If there are irregularities on the back surface of the wafer, the wafer is fixed to the polishing plate in a curved state according to the irregularities, so that when the wafer is removed after surface polishing, the irregularities appear on the surface.

Further, if the back surface of the wafer is flat, there is an advantage that when wax is applied later, the wax thickness becomes uniform.

Next, as shown in FIG. 4, wax 6 is applied to the polished back surface of wafer 2. Wafer 2 remains vacuum chucked.

Furthermore, as shown in FIG. 5, a polishing plate 7 is pressed against the back surface of the wafer coated with wax 6. thus,
The back surface of the wafer and the polishing plate 7 are attached.

Release the vacuum chuck. The surface of the wafer 2 is separated from the surface grinding surface plate 1. FIG. 6 shows such a situation. Here, the back surface is flat, and the hooks 6 are also flat. The thickness of Ueno is also the same.
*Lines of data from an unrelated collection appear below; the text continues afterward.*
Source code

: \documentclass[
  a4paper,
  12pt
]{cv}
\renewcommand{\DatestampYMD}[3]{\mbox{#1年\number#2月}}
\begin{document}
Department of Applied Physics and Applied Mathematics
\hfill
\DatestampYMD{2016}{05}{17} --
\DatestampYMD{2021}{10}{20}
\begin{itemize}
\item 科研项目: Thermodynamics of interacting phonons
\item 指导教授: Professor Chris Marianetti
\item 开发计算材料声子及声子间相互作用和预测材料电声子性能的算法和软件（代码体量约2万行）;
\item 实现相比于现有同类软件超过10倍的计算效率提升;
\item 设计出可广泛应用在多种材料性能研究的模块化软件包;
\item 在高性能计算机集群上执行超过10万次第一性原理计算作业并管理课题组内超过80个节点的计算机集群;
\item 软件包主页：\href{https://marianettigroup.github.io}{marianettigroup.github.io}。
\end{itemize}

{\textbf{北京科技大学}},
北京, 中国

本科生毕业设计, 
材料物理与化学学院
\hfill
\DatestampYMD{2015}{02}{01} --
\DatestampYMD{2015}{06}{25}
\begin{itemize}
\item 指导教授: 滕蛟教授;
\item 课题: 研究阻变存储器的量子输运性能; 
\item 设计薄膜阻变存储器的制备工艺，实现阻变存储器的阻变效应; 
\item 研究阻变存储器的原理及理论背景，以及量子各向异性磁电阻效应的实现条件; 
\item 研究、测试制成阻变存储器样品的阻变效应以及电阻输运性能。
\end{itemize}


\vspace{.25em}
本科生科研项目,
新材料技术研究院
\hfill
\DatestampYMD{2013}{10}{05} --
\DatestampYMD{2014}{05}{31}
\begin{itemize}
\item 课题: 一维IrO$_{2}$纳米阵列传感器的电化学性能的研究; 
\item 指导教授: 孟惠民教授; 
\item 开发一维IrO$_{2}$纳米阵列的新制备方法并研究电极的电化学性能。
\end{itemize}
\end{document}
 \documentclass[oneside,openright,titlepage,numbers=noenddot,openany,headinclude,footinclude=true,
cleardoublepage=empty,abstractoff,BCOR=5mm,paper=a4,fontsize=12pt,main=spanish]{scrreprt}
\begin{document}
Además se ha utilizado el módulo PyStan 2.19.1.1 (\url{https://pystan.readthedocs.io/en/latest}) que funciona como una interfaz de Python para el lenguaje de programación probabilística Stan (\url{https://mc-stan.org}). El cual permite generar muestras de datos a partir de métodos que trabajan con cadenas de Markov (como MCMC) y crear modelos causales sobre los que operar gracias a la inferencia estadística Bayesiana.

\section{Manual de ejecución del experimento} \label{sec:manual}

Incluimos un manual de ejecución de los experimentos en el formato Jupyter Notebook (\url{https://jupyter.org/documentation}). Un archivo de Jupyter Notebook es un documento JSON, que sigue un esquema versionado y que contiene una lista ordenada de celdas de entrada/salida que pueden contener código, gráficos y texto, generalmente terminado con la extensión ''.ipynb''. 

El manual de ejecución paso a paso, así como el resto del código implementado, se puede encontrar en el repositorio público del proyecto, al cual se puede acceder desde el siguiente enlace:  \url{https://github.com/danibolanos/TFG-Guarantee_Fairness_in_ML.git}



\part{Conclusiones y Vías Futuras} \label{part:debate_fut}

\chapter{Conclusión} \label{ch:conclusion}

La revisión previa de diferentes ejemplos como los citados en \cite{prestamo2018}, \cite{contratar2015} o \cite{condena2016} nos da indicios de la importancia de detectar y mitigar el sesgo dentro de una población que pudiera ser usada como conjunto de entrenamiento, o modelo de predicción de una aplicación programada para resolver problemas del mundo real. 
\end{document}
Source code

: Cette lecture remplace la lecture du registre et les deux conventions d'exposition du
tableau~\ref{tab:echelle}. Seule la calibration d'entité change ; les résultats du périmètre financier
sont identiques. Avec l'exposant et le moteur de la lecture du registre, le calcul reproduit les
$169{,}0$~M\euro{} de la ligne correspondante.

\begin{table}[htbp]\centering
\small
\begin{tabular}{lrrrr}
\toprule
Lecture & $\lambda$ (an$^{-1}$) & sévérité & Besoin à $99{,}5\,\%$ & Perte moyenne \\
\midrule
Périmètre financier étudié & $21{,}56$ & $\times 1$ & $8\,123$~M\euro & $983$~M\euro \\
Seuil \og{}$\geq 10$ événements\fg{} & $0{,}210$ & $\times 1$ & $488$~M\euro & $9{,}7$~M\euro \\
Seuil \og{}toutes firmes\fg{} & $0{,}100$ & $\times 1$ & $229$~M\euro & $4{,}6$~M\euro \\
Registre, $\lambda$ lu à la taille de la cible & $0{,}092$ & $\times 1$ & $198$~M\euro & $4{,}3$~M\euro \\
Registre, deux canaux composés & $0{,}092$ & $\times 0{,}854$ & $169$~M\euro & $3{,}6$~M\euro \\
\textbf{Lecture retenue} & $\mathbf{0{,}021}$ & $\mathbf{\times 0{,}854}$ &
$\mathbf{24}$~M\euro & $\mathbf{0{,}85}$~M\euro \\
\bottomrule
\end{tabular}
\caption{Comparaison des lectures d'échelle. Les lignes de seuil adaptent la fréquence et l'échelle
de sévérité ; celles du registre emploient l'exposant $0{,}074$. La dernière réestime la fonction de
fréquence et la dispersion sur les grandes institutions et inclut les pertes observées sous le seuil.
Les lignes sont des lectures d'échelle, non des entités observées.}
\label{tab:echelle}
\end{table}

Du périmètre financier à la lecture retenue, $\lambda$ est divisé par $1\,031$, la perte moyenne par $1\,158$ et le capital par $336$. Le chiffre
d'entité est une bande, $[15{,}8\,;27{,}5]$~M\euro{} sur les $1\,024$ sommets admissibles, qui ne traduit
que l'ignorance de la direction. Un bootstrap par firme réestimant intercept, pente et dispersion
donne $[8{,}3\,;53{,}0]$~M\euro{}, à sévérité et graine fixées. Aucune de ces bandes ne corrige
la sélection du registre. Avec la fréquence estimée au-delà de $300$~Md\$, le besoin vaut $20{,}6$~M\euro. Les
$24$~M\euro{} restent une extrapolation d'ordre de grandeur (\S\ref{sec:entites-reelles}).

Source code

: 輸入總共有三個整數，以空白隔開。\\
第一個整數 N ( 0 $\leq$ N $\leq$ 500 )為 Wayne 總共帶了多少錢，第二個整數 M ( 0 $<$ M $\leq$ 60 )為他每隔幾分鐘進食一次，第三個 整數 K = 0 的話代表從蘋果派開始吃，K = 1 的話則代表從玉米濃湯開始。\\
Next, the surface of the wafer 2 is polished according to known means.

(b) Effects (1) The wafer is attracted to the surface grinding plate,
It is processed in parallel (surface grinding and polishing) and attached to the plate while being adsorbed.
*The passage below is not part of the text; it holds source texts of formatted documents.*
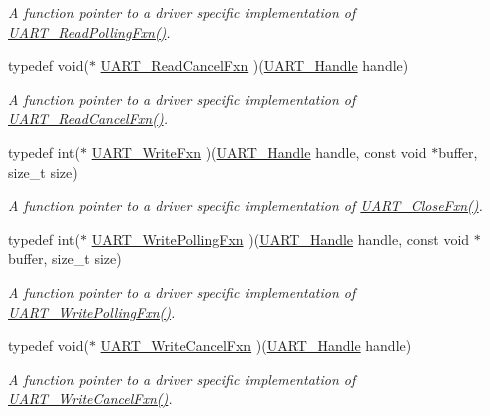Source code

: \begin{DoxyCompactItemize}
\begin{DoxyCompactList}\small\item\em A function pointer to a driver specific implementation of \hyperlink{_u_a_r_t_8h_a0528ac54e13ccc7be4a35e07a09196cb}{U\-A\-R\-T\-\_\-\-Read\-Polling\-Fxn()}. \end{DoxyCompactList}\item 
typedef void($\ast$ \hyperlink{_u_a_r_t_8h_a4a59d01e896c6a223ed56b251ca5b1bf}{U\-A\-R\-T\-\_\-\-Read\-Cancel\-Fxn} )(\hyperlink{_u_a_r_t_8h_a13cc669fae768d8212e6491ce71b28af}{U\-A\-R\-T\-\_\-\-Handle} handle)
\begin{DoxyCompactList}\small\item\em A function pointer to a driver specific implementation of \hyperlink{_u_a_r_t_8h_a4a59d01e896c6a223ed56b251ca5b1bf}{U\-A\-R\-T\-\_\-\-Read\-Cancel\-Fxn()}. \end{DoxyCompactList}\item 
typedef int($\ast$ \hyperlink{_u_a_r_t_8h_afef1aa5e8050d49da2b07530e7f7b7d9}{U\-A\-R\-T\-\_\-\-Write\-Fxn} )(\hyperlink{_u_a_r_t_8h_a13cc669fae768d8212e6491ce71b28af}{U\-A\-R\-T\-\_\-\-Handle} handle, const void $\ast$buffer, size\-\_\-t size)
\begin{DoxyCompactList}\small\item\em A function pointer to a driver specific implementation of \hyperlink{_u_a_r_t_8h_a220a3f8443b9112ee98253078f92eb27}{U\-A\-R\-T\-\_\-\-Close\-Fxn()}. \end{DoxyCompactList}\item 
typedef int($\ast$ \hyperlink{_u_a_r_t_8h_ac7a41a69d6a6f895dcf2276f1ca7bc6c}{U\-A\-R\-T\-\_\-\-Write\-Polling\-Fxn} )(\hyperlink{_u_a_r_t_8h_a13cc669fae768d8212e6491ce71b28af}{U\-A\-R\-T\-\_\-\-Handle} handle, const void $\ast$buffer, size\-\_\-t size)
\begin{DoxyCompactList}\small\item\em A function pointer to a driver specific implementation of \hyperlink{_u_a_r_t_8h_ac7a41a69d6a6f895dcf2276f1ca7bc6c}{U\-A\-R\-T\-\_\-\-Write\-Polling\-Fxn()}. \end{DoxyCompactList}\item 
typedef void($\ast$ \hyperlink{_u_a_r_t_8h_a0fdca649842b40bf9bdbc6e83698eea5}{U\-A\-R\-T\-\_\-\-Write\-Cancel\-Fxn} )(\hyperlink{_u_a_r_t_8h_a13cc669fae768d8212e6491ce71b28af}{U\-A\-R\-T\-\_\-\-Handle} handle)
\begin{DoxyCompactList}\small\item\em A function pointer to a driver specific implementation of \hyperlink{_u_a_r_t_8h_a0fdca649842b40bf9bdbc6e83698eea5}{U\-A\-R\-T\-\_\-\-Write\-Cancel\-Fxn()}. \end{DoxyCompactList}\item 

\end{DoxyCompactItemize}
Therefore, even if the wafer thickness varies by 10 μm or more, mirror-finished wafers with uniform thickness can be processed without any problem.
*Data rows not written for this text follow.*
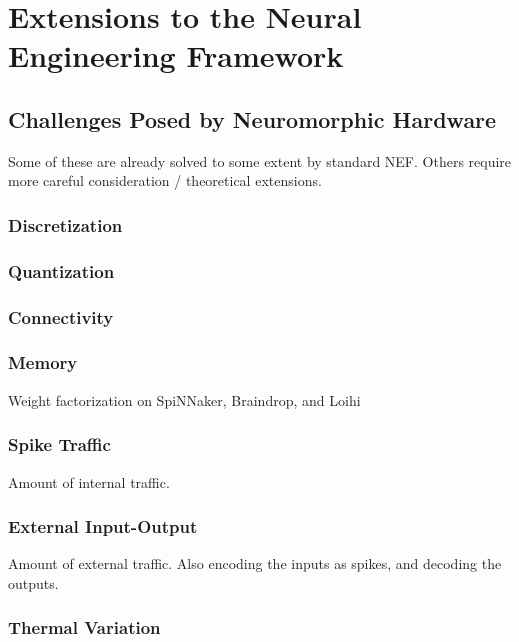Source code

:\chapter{Extensions to the Neural Engineering Framework}
\label{chapt:nef-extensions}


\section{Challenges Posed by Neuromorphic Hardware}

Some of these are already solved to some extent by standard NEF. Others require more careful consideration / theoretical extensions.

\subsection{Discretization}

\subsection{Quantization}

\subsection{Connectivity}

\subsection{Memory}

Weight factorization on SpiNNaker, Braindrop, and Loihi

\subsection{Spike Traffic}

Amount of internal traffic.

\subsection{External Input-Output}

Amount of external traffic. Also encoding the inputs as spikes, and decoding the outputs.

\subsection{Thermal Variation}

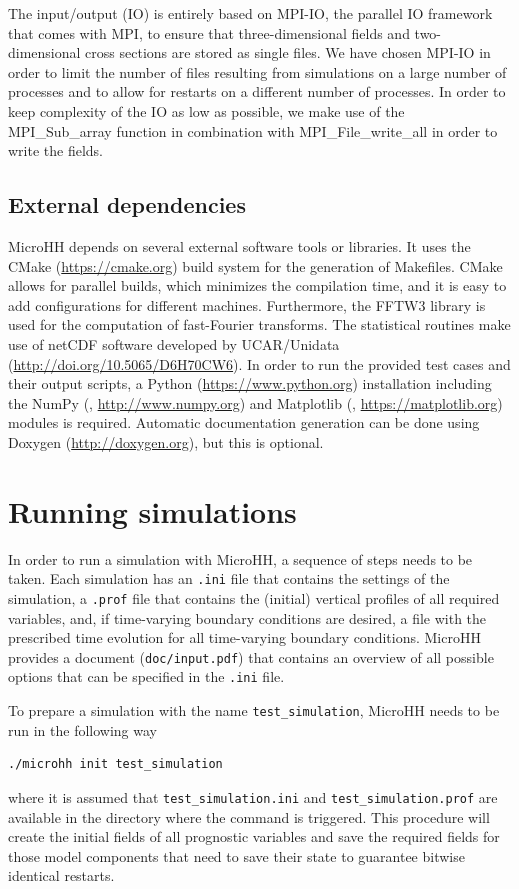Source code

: \documentclass[gmd,manuscript]{copernicus}
\begin{document}
The input/output (IO) is entirely based on MPI-IO, the parallel IO framework that comes with MPI, to ensure that three-dimensional fields and two-dimensional cross sections are stored as single files. We have chosen MPI-IO in order to limit the number of files resulting from simulations on a large number of processes and to allow for restarts on a different number of processes. In order to keep complexity of the IO as low as possible, we make use of the MPI\_Sub\_array function in combination with MPI\_File\_write\_all in order to write the fields.

\subsection{External dependencies}
MicroHH depends on several external software tools or libraries. It uses the CMake (\url{https://cmake.org}) build system for the generation of Makefiles. CMake allows for parallel builds, which minimizes the compilation time, and it is easy to add configurations for different machines. Furthermore, the FFTW3 library \citep{Frigo2005} is used for the computation of fast-Fourier transforms. The statistical routines make use of netCDF software developed by UCAR/Unidata (\url{http://doi.org/10.5065/D6H70CW6}). In order to run the provided test cases and their output scripts, a Python (\url{https://www.python.org}) installation including the NumPy (\citet{vanderWalt2011}, \url{http://www.numpy.org}) and Matplotlib (\citet{Hunter2007}, \url{https://matplotlib.org}) modules is required. Automatic documentation generation can be done using Doxygen (\url{http://doxygen.org}), but this is optional.

\section{Running simulations}\label{sec:running}
\label{sec:running_simulations}
In order to run a simulation with MicroHH, a sequence of steps needs to be taken. Each simulation has an \texttt{.ini} file that contains the settings of the simulation, a \texttt{.prof} file that contains the (initial) vertical profiles of all required variables, and, if time-varying boundary conditions are desired, a file with the prescribed time evolution for all time-varying boundary conditions. MicroHH provides a document (\texttt{doc/input.pdf}) that contains an overview of all possible options that can be specified in the \texttt{.ini} file.

To prepare a simulation with the name \texttt{test\_simulation}, MicroHH needs to be run in the following way
\begin{verbatim}
./microhh init test_simulation
\end{verbatim}
where it is assumed that \texttt{test\_simulation.ini} and \texttt{test\_simulation.prof} are available in the directory where the command is triggered. This procedure will create the initial fields of all prognostic variables and save the required fields for those model components that need to save their state to guarantee bitwise identical restarts. 
\end{document}
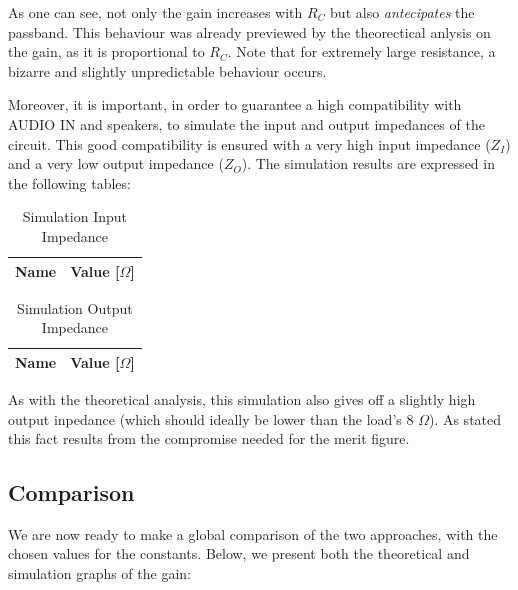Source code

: As one can see, not only the gain increases with $R_C$ but also \textit{antecipates} the passband. This behaviour was already previewed by the theorectical anlysis on the gain, as it is proportional to $R_C$. Note that for extremely large resistance, a bizarre and slightly unpredictable behaviour occurs. 

Moreover, it is important, in order to guarantee a high compatibility with AUDIO IN and speakers, to simulate the input and output impedances of the circuit. This good compatibility is ensured with a very high input impedance ($Z_I$) and a very low output impedance ($Z_O$).  The simulation results are expressed in the following tables:

\begin{table}[h]
    \centering
    \begin{tabular}{|l|c|}
    \hline
    {\bf Name} & {\bf Value [$\Omega$]} \\ \hline
    
    \end{tabular}
    \caption{Simulation Input Impedance}
    \label{tab:simulation_input_imp}
\end{table}

\begin{table}[h]
    \centering
    \begin{tabular}{|l|c|}
    \hline
    {\bf Name} & {\bf Value [$\Omega$]} \\ \hline
    
    \end{tabular}
    \caption{Simulation Output Impedance}
    \label{tab:simulation_output_imp}
\end{table}

As with the theoretical analysis, this simulation also gives off a slightly high output inpedance (which should ideally be lower than the load's 8 $\Omega$). As stated this fact results from the compromise needed for the merit figure.
\pagebreak

\subsection{Comparison}
\label{subsec:comparison}

We are now ready to make a global comparison of the two approaches, with the chosen values for the constants. Below, we present both the theoretical and simulation graphs of the gain:

\vspace{-2.5cm}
(2) Since the back surface is processed to be flat in advance, variations in wax thickness depend on the flatness of the plate. Since the plate is sufficiently flat, the variation in wax thickness can be reduced to 1 to 2 μm.

Therefore, even when a thin wafer is used, for example, a wafer having a thickness of 500 μm or less, the unevenness and taper of the wafer surface are kept to about 3 μm or less.

(3) Processing of the back surface and pasting to the plate are performed in a vacuum chuck state. These steps are performed at the same location, so there is no need for transportation. Since there is no need to transport the wafer, processing time is shortened and the wafer is not contaminated.
There is also less risk of damage.

(4) The process of vacuum chucking on the same surface plate can be easily automated. By automating
It becomes easy to improve thickness accuracy and flatness.

[Brief explanation of drawings]

FIG. 1 is a longitudinal cross-sectional view showing the state in which the wafer surface is vacuum chucked on a surface grinding plate. FIG. 2 is a sectional view showing a state in which the back surface of the wafer is surface ground. FIG. 3 is a longitudinal cross-sectional view showing a state in which the back surface of the wafer is polished. FIG. 4 is a longitudinal sectional view showing a state in which wax is applied to the back surface of the wafer. FIG. 5 is a longitudinal sectional view showing a state in which a polishing plate is pressed against the back surface of a wafer coated with wax. FIG. 6 is a vertical cross-sectional view of the wafer and polishing plate in a state where the vacuum chuck has been released and the wafer has been removed from the surface grinding surface plate. 1... Surface grinding surface plate 2 -e... Wafer 3... Vacuum suction hole 4... Grinding wheel 5... Puff surface plate for polishing 6... Wafer Sufu...
Polishing plate inventor Takashi Nishiura
Happy Patent Applicant: Sumitomo Electric Industries, Ltd.

Claims (1)

[Claims] After fixing the front side of the semiconductor wafer to a polishing surface plate using a vacuum chuck, and grinding and polishing the back side of the wafer,
A method for polishing a semiconductor wafer, which comprises applying wax to the back surface of the wafer, pressing a polishing plate to the wax-coated back surface of the wafer, releasing the vacuum chuck, and removing the wafer and polishing plate from the grinding surface plate.